Bericht voor thuisblijvers, 16 januari

,

door Hubertien Oostdijk

Bij het woord licht denk ik meteen aan het binnenbrengen van de Paaskaars in een donkere kerk, tijdens de Paaswake. Eén klein vlammetje licht, een vlammetje hoop en met het aansteken van onze wake kaarsjes aan dat ene vlammetje neemt het licht toe en hopelijk de hoop ook! Met de tekst daarbij: ‘licht, licht, alles is licht geworden’. En dan met onze wakekaarsjes aan, de kerk uit, zingend: ‘Licht dat ons aanstoot in de morgen’, met vooral de regels ‘Licht, kind in mij, kijk uit mijn ogen of ergens al de wereld daagt waar mensen waardig leven mogen en elk zijn naam in vrede draagt’. Mooi!

Het was een sport van sommige gemeenteleden om hun wakekaarsje brandend mee naar huis te nemen om daar hun eigen huispaaskaars mee te kunnen ontsteken… maar het gebeurde nog wel eens dat de wind spelbreker was!

Juist in deze donkere vaak grijze dagen verlang je naar licht en ben je blij met iedere opklaring, met ieder zonnetje.

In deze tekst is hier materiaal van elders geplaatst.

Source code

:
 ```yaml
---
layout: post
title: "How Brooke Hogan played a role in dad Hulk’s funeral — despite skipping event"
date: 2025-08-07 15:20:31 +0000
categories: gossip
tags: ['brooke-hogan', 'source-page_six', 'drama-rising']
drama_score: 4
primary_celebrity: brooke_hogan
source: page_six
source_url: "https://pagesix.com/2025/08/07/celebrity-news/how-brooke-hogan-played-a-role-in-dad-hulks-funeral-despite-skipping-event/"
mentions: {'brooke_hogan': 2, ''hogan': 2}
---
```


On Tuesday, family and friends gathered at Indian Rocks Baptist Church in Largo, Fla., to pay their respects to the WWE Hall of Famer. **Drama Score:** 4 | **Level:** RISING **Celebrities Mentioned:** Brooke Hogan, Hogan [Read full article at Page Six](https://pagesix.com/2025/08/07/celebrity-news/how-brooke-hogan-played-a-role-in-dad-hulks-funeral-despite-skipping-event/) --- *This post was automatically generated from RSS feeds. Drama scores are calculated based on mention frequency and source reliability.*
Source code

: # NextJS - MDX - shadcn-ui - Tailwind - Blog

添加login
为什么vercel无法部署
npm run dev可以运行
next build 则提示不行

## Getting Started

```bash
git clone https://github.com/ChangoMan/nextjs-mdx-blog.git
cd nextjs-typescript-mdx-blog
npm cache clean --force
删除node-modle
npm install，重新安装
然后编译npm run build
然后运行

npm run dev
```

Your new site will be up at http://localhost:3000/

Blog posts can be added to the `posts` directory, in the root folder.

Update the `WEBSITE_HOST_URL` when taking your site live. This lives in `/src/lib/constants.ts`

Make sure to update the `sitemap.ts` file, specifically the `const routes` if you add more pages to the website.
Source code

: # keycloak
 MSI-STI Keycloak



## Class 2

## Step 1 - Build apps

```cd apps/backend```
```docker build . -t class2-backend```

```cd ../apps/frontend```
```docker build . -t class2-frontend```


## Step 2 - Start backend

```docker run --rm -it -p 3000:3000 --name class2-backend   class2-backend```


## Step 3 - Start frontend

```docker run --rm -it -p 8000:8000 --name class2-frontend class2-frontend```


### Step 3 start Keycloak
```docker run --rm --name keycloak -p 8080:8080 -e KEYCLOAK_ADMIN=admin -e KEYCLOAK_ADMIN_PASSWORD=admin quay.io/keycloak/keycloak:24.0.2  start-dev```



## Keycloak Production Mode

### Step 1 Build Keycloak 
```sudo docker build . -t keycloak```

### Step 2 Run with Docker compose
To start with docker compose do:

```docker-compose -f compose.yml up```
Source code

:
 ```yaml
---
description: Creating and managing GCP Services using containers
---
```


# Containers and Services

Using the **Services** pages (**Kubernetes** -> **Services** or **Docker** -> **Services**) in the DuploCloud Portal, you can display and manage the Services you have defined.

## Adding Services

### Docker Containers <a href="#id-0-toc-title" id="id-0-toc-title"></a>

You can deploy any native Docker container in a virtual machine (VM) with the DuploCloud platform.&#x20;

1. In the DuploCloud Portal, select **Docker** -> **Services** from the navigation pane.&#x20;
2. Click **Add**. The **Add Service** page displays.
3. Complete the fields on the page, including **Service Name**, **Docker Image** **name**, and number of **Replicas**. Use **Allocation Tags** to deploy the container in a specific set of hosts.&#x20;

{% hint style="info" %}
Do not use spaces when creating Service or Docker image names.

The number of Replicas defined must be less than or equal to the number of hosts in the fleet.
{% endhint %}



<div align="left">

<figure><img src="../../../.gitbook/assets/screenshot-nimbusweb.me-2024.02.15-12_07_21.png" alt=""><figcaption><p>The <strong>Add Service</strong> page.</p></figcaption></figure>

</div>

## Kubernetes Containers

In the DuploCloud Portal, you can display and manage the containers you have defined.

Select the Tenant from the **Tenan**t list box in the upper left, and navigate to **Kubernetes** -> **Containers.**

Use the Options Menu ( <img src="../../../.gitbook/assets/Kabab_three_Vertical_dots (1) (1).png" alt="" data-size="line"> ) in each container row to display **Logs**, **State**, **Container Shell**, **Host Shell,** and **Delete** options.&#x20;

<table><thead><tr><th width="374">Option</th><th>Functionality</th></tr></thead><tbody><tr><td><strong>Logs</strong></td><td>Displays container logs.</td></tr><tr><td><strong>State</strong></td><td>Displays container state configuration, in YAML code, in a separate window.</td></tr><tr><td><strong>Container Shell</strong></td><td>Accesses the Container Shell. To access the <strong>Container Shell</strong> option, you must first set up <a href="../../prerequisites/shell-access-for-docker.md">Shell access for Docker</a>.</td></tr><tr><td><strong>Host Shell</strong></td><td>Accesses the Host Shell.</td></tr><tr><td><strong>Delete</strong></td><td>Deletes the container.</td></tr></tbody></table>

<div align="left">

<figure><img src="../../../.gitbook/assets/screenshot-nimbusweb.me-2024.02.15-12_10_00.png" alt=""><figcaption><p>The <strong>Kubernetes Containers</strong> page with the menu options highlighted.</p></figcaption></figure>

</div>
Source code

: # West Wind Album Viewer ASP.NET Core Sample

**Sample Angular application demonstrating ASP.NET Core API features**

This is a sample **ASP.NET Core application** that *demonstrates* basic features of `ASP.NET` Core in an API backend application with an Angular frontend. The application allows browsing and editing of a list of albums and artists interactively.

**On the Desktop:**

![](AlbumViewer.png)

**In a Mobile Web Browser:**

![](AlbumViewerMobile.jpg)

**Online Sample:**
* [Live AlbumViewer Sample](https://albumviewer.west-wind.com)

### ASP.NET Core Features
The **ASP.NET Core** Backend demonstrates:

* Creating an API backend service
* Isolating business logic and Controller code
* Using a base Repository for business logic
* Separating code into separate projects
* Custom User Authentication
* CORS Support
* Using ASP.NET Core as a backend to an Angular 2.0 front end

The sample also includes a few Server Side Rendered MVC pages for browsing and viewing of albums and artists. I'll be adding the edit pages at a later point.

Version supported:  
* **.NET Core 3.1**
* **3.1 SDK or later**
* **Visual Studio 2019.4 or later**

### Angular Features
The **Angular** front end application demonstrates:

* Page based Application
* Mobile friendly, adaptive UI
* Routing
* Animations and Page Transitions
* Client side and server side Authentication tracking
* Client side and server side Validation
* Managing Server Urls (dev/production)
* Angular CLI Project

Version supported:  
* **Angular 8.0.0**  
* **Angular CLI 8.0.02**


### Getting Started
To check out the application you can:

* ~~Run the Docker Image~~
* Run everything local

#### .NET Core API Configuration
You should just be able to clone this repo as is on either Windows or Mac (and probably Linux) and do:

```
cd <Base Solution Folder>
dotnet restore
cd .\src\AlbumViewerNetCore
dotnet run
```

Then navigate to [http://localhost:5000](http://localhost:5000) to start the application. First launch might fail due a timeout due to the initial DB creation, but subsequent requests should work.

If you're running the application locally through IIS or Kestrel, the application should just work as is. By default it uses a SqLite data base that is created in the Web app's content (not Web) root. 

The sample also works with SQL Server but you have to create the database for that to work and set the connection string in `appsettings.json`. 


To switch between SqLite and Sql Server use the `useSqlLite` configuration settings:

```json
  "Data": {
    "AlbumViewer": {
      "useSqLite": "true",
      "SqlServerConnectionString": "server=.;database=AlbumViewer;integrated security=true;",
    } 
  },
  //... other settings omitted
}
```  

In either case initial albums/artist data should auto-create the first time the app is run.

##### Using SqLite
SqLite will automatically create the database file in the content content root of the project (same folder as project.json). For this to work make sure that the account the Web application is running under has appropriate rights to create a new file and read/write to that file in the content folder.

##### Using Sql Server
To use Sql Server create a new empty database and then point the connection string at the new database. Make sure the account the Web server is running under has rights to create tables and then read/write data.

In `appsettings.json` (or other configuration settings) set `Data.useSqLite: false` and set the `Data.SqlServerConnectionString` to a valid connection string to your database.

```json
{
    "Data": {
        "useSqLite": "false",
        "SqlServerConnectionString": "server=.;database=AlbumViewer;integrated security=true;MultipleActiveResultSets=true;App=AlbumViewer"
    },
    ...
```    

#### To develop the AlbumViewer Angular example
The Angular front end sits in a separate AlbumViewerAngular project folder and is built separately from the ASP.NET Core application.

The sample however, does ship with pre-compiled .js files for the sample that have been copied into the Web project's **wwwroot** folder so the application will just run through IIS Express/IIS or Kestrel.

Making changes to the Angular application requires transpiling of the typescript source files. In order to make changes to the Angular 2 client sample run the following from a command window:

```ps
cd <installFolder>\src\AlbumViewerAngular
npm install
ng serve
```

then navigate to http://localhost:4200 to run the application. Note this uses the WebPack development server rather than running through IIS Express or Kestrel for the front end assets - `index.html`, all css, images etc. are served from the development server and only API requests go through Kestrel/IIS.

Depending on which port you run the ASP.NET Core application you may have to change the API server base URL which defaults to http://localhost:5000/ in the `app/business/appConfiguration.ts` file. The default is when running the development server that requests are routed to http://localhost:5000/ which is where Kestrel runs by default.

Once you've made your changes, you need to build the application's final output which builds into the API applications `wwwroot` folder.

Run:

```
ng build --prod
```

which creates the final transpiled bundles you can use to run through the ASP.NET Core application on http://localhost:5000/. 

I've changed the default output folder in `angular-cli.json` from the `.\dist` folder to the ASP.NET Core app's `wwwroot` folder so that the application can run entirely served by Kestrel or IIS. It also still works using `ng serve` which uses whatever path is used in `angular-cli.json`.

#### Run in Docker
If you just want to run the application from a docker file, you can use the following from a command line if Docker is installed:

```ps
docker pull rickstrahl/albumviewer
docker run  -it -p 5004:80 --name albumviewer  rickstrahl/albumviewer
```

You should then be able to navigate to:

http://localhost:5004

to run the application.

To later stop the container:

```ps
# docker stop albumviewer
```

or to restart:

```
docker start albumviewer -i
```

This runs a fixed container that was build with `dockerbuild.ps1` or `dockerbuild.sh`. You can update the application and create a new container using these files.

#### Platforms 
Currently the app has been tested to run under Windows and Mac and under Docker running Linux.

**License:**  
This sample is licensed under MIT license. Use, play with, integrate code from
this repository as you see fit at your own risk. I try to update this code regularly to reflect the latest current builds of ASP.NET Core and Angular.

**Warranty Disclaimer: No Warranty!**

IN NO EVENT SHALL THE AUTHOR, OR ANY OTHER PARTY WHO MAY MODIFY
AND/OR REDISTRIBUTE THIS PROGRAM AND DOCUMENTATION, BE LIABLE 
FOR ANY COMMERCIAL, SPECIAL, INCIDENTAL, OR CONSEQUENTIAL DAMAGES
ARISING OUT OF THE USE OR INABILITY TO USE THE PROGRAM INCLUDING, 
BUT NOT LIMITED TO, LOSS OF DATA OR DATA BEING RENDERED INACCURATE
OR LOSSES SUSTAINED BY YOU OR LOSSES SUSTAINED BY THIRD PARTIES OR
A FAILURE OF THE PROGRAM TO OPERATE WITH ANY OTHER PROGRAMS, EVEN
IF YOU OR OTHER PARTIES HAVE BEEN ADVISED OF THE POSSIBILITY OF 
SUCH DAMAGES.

Want het duurt in januari nog zo lang voordat je iets merkt van het lengen van de dagen. Licht, we kunnen niet zonder en we verlangen er in deze maand zo naar. En nu nog extra vanwege de lockdown, met al die dichte winkels, scholen en noem maar op. Ik hoop van harte dat we richting voorjaar, zomer ook werkelijk wat licht mogen ervaren, meer licht van buiten, vermindering van corona, toename van mensen die gevaccineerd zijn en versoepeling van de regels. Wat zal dat een vreugde, een lichtpunt zijn, teken van hoop.

Tot die tijd zullen we ervan moeten dromen en er in onze huizen van moeten zingen.